Saved entries
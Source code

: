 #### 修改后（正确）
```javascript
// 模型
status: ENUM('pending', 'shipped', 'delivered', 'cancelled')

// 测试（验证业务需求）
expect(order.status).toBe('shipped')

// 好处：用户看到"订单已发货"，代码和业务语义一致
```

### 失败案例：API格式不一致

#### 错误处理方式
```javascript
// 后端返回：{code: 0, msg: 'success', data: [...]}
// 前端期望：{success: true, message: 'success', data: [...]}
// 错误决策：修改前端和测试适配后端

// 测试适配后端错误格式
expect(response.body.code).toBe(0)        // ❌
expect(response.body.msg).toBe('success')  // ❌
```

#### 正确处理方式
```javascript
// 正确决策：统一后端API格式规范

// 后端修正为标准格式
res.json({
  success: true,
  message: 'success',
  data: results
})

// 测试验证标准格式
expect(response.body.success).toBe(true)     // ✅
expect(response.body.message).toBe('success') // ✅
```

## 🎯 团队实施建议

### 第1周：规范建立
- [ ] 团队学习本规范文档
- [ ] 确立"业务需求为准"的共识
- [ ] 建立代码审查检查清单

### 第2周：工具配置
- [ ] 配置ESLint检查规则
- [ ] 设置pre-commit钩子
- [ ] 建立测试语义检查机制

---

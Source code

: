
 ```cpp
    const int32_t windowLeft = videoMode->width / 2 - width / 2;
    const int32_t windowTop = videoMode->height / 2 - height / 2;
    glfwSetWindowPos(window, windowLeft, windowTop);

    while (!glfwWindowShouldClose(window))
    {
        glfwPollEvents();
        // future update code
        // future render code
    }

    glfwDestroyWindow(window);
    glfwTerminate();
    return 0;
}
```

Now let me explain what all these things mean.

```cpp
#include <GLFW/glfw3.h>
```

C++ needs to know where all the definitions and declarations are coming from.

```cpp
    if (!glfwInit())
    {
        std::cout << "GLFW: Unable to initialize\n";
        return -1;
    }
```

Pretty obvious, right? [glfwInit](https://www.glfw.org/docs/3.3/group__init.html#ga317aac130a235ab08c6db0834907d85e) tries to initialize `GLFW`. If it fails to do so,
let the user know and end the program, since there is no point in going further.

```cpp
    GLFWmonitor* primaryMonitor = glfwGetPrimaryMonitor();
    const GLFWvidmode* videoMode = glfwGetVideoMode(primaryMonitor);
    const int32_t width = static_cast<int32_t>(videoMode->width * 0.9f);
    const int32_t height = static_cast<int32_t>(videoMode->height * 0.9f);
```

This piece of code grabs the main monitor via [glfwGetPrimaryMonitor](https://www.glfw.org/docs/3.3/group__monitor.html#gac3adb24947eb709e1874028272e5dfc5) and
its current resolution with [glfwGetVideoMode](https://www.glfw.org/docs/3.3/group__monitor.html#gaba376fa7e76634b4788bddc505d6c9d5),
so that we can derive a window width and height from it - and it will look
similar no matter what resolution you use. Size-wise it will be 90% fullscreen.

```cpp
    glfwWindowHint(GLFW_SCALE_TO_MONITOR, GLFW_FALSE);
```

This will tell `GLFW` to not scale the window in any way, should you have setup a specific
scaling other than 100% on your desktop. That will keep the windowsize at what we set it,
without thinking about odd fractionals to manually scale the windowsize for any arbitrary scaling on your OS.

#### Your task
Your answer must be the lines above from the one containing "## 🎯 团队实施建议" to the one containing "- [ ] 建立测试语义检查机制", both included, restated word for word.

#### Task answer
## 🎯 团队实施建议

### 第1周：规范建立
- [ ] 团队学习本规范文档
- [ ] 确立"业务需求为准"的共识
- [ ] 建立代码审查检查清单

### 第2周：工具配置
- [ ] 配置ESLint检查规则
- [ ] 设置pre-commit钩子
- [ ] 建立测试语义检查机制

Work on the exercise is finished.